A list of DatasetRef instances that already exist in this SqlRegistry.

remove : bool

If True, remove Datasets from the SqlRegistry if they are not associated with any collection (including via any composites).

Returns:
removed : list of DatasetRef

If remove is True, the list of DatasetRefs that were removed.

ensureRun(run)

Conditionally add a new Run to the SqlRegistry.

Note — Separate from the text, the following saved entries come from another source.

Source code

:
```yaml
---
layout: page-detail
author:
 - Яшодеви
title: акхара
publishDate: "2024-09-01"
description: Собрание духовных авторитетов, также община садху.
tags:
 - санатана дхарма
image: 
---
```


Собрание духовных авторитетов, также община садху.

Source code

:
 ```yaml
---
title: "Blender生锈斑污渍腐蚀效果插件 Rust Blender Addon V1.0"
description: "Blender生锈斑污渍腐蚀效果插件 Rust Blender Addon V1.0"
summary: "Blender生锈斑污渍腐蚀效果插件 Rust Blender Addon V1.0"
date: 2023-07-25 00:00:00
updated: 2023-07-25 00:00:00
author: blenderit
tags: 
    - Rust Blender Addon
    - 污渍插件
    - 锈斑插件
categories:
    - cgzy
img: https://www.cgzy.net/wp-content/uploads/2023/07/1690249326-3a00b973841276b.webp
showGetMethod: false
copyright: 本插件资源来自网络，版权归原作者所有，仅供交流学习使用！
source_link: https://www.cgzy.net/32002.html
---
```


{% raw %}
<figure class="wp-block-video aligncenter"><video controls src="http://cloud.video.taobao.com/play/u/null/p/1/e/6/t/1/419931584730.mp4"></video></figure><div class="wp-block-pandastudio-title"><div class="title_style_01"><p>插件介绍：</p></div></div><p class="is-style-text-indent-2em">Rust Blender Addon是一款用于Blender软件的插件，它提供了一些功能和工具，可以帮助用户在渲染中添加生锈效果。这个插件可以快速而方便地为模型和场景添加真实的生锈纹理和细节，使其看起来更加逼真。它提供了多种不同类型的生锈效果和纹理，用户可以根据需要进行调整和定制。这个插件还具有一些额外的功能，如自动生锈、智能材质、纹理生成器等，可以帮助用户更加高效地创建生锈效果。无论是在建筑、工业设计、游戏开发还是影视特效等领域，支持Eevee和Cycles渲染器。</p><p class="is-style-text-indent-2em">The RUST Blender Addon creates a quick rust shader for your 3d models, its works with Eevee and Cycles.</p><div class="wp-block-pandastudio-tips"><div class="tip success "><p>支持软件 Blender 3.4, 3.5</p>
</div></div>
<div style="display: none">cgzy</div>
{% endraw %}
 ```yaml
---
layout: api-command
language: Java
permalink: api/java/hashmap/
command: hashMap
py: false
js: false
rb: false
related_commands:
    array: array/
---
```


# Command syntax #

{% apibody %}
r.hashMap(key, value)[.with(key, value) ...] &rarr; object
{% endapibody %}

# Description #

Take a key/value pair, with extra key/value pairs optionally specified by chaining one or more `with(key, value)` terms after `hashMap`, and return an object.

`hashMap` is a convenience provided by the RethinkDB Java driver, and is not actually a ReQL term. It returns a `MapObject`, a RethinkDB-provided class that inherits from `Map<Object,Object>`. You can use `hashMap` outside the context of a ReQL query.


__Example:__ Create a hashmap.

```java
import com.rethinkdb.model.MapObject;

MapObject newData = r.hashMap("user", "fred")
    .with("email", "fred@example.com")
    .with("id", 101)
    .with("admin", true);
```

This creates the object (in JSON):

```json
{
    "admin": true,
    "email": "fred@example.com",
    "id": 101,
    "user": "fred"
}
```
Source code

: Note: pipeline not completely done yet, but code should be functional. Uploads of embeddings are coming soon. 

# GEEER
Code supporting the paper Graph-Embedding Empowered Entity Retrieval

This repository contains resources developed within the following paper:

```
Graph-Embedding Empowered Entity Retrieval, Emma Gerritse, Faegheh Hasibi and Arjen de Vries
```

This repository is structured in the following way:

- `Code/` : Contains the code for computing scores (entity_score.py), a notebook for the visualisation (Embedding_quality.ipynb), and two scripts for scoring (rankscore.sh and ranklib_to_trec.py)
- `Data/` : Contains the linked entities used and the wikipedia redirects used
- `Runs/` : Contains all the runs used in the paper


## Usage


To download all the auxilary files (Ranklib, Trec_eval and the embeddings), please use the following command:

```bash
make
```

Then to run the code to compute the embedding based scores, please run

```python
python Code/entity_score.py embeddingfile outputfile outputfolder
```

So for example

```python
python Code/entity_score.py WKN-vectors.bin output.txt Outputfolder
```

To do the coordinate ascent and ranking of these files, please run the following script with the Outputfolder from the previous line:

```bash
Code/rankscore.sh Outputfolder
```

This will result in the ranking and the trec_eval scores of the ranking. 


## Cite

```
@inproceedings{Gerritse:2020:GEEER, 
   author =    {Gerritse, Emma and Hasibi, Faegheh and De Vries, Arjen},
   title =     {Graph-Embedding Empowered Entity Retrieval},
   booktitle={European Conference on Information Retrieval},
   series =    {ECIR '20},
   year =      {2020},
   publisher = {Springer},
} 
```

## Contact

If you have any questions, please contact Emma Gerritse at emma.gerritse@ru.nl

If the run.id is None or a Run with this id doesn’t exist in the Registry yet, add it. Otherwise, ensure the provided run is identical to the one already in the registry.

Parameters:
run : Run

Instance to add to the SqlRegistry.

Raises:
ValueError

If run already exists, but is not identical.

export(expr)

Export contents of the SqlRegistry, limited to those reachable from the Datasets identified by the expression expr, into a TableSet format such that it can be imported into a different database.

Parameters:
expr : str

An expression (SQL query that evaluates to a list of Dataset primary keys) that selects the Datasets, or a `QuantumGraph that can be similarly interpreted.

Returns:
ts : TableSet

Containing all rows, from all tables in the SqlRegistry that are reachable from the selected Datasets.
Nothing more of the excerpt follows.